ProKSMT commented 2 weeks ago

torch.OutOfMemoryError: CUDA out of memory. Tried to allocate 56.50 GiB.

V100 32G

5B model, enable_model_cpu_offload() option and pipe.vae.enable_tiling() optimization were enabled

using diffusers (cli_demo.py)

zRzRzRzRzRzRzR commented 2 weeks ago

update diffusers to 0.30.1

ProKSMT commented 2 weeks ago

I am using diffusers 0.30.1

zRzRzRzRzRzRzR commented 2 weeks ago

can you try the code in cogvideox-devbreanch with it requirement and try again with cli_demo.py also, use breakpoint() to locate the OOM code line,thks

ProKSMT commented 2 weeks ago

I don‘t know how to use that to locate the OOM code line. Maybe this log will be helpful.

And I will test the cogvideox-dev branch as soon as possible.

GuanleiGao commented 2 weeks ago

I had the same problem with V100, and it was solved by switching to A10. It seems to be a graphics card problem

ProKSMT commented 2 weeks ago

I think so too. I found that V100 does not support bf16. I switched the dtype to fp16 and it worked (main branch). So I think it might not be necessary to test on the dev branch. However, I don't know exactly how the V100 leads to OOM just because it doesn't support bf16. Maybe the auto type conversion make the VRAM consumption multiply I guess.

Exploder98 commented 2 weeks ago

I'm seeing this on my AMD RX 6900 XT. Changing the dtype does not have any effect, though. Could this have something to do with Flash Attention or Memory efficient attention support? I know that on my GPU neither of those work.

zRzRzRzRzRzRzR commented 2 weeks ago

I think we need to try this issue. The 3060 desktop version has only 12G, but it can run the 5B model normally. However, there is feedback from developers that the V100 32G has problems running the 5B model, while the 2B model runs normally. I will check if it is a precision issue.

ProKSMT commented 2 weeks ago

OK, I just tested it on the dev branch, and the same issue occurred. It also shows as 56.50G

zRzRzRzRzRzRzR commented 2 weeks ago

Check if several key positions are open

Do not attempt to enable online quantization, this may cause errors on the GPU in this architecture.

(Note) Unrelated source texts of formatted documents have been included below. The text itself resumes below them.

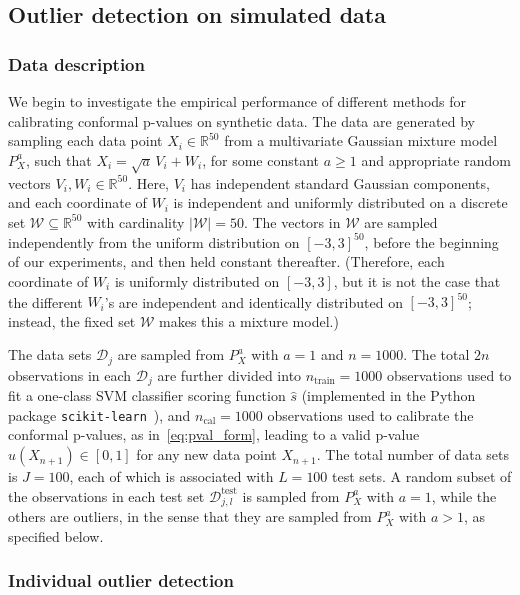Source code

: \documentclass[11pt]{article}
\begin{document}
\subsection{Outlier detection on simulated data} \label{sec:exp_simulated}

\subsubsection{Data description}

We begin to investigate the empirical performance of different methods for calibrating conformal p-values on synthetic data. 
The data are generated by sampling each data point $X_i \in \mathbb{R}^{50}$ from a multivariate Gaussian mixture model $P_X^{a}$, such that $X_i = \sqrt{a} \, V_i + W_i$, for some constant $a\geq 1$ and appropriate random vectors $V_i,W_i \in \mathbb{R}^{50}$.
Here, $V_i$ has independent standard Gaussian components, and each coordinate of $W_i$ is independent and uniformly distributed on a discrete set $\mathcal{W} \subseteq \mathbb{R}^{50}$ with cardinality $|\mathcal{W}|=50$.
The vectors in $\mathcal{W}$ are sampled independently from the uniform distribution on $[-3,3]^{50}$, before the beginning of our experiments, and then held constant thereafter. (Therefore, each coordinate of $W_i$ is uniformly distributed on $[-3,3]$, but it is not the case that the different $W_i$'s are independent and identically distributed on $[-3,3]^{50}$; instead, the fixed set $\mathcal{W}$ makes this a mixture model.)

The data sets $\mathcal{D}_j$ are sampled from $P_X^{a}$ with $a=1$ and $n=1000$.
The total $2n$ observations in each $\mathcal{D}_j$ are further divided into $n_{\text{train}}=1000$ observations used to fit a one-class SVM classifier scoring function $\hat{s}$ (implemented in the Python package \texttt{scikit-learn}~\cite{scikit-learn}), and $n_{\text{cal}}=1000$ observations used to calibrate the conformal p-values, as in~\eqref{eq:pval_form}, leading to a valid p-value $\hat{u}(X_{n+1}) \in [0,1]$ for any new data point $X_{n+1}$.
The total number of data sets is $J=100$, each of which is associated with $L=100$ test sets.
A random subset of the observations in each test set $\mathcal{D}^{\mathrm{test}}_{j,l}$ is sampled from $P_X^{a}$ with $a=1$, while the others are outliers, in the sense that they are sampled from $P_X^{a}$ with $a>1$, as specified below.

\subsubsection{Individual outlier detection}
\label{sec:simulated_individual_outlier_detection}
\end{document}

Try to check several key nodes

pipe = CogVideoXPipeline.from_pretrained("THUDM/CogVideoX-5b", torch_dtype=torch.float16)
pipe = CogVideoXPipeline.from_pretrained(
"THUDM/CogVideoX-5b"
text_encoder=text_encoder,
transformer=transformer
woe=woe,
torch_dtype=torch.float16
)

You must use FP16 on T4 unless you are using a GPU with Ampere or higher architecture that supports BF16 Additionally, do not use .to(device), as this allows for better compression on the CPU and memory, rather than transferring the entire complete model to the GPU.

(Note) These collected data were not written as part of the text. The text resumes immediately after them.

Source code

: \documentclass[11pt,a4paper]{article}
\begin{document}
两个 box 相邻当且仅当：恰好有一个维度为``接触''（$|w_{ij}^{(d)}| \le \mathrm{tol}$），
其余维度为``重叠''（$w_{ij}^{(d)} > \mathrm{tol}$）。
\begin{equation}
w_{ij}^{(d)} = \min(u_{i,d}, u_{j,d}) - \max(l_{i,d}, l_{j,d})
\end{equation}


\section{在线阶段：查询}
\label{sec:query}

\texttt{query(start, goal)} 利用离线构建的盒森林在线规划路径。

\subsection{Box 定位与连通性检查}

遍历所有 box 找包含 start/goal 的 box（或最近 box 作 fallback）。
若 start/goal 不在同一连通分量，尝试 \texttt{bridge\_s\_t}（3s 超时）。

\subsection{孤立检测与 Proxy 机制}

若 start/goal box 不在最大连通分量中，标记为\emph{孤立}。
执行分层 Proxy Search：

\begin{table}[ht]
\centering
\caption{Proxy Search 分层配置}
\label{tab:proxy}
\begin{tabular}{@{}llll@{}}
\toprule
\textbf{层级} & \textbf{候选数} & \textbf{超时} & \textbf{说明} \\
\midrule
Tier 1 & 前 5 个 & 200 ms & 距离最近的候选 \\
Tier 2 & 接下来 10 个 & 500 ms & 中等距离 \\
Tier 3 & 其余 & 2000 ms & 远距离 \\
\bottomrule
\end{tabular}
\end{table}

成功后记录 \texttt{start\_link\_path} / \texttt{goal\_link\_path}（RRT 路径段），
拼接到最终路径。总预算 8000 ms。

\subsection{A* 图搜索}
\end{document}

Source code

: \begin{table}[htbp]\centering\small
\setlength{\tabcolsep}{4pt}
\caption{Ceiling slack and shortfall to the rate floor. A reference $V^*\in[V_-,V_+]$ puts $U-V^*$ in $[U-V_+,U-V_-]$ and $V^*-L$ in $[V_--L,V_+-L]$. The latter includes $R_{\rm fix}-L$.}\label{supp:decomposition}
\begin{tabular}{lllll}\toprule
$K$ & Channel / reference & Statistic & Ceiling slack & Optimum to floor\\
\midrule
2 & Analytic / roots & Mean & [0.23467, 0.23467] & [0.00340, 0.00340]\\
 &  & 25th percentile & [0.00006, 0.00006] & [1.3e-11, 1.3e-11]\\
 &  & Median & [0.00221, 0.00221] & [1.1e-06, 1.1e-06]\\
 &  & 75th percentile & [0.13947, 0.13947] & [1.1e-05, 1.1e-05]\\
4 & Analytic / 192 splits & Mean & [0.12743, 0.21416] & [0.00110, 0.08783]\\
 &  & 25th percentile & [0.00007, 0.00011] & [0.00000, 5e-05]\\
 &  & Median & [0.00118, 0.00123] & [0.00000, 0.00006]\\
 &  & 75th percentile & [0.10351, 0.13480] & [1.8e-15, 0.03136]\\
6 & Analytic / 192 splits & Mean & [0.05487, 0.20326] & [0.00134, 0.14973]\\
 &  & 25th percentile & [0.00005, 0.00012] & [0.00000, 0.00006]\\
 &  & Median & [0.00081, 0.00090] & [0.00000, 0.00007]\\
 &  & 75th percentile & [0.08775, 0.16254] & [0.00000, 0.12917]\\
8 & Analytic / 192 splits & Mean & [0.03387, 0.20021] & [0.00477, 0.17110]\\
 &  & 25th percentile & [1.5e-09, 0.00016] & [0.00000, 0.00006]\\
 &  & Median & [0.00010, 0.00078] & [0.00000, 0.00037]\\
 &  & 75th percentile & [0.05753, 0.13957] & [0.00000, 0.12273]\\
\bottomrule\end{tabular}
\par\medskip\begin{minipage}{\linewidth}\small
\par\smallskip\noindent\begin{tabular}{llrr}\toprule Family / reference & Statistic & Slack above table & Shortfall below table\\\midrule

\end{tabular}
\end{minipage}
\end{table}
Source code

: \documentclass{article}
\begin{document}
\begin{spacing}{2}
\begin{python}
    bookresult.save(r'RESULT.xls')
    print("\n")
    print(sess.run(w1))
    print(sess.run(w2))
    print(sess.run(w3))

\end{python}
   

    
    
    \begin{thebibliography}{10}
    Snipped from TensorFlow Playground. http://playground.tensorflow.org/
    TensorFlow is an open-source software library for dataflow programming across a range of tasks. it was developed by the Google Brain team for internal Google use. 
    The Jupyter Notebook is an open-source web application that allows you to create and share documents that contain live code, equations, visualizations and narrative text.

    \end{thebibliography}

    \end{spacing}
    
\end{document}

Finally, check whether these four memory-saving schemes are enabled

pipe.enable_model_cpu_offload()
pipe.enable_sequential_cpu_offload()
pipe.vae.enable_slicing()
pipe.vae.enable_tiling()

I am already running normally on T4 on colab

Please check if this can help you

ProKSMT commented 2 weeks ago

So it seems that the V100 can not run in BF16 mode. But It looks like that FP16 mode is not as good as BF16.

Will you release a special FP16 version of the 5B model ?

zRzRzRzRzRzRzR commented 2 weeks ago

So it seems that the V100 can not run in BF16 mode. But It looks like that FP16 mode is not as good as BF16.

Will you release a special FP16 version of the 5B model ?

We tried, but the results weren’t ideal. The 5B model is currently recommended to run at BF16 precision, which is also the precision we used for training. Converting to FP16 leads to suboptimal performance. However, the 2B model has lower compatibility requirements and can run effectively in FP16.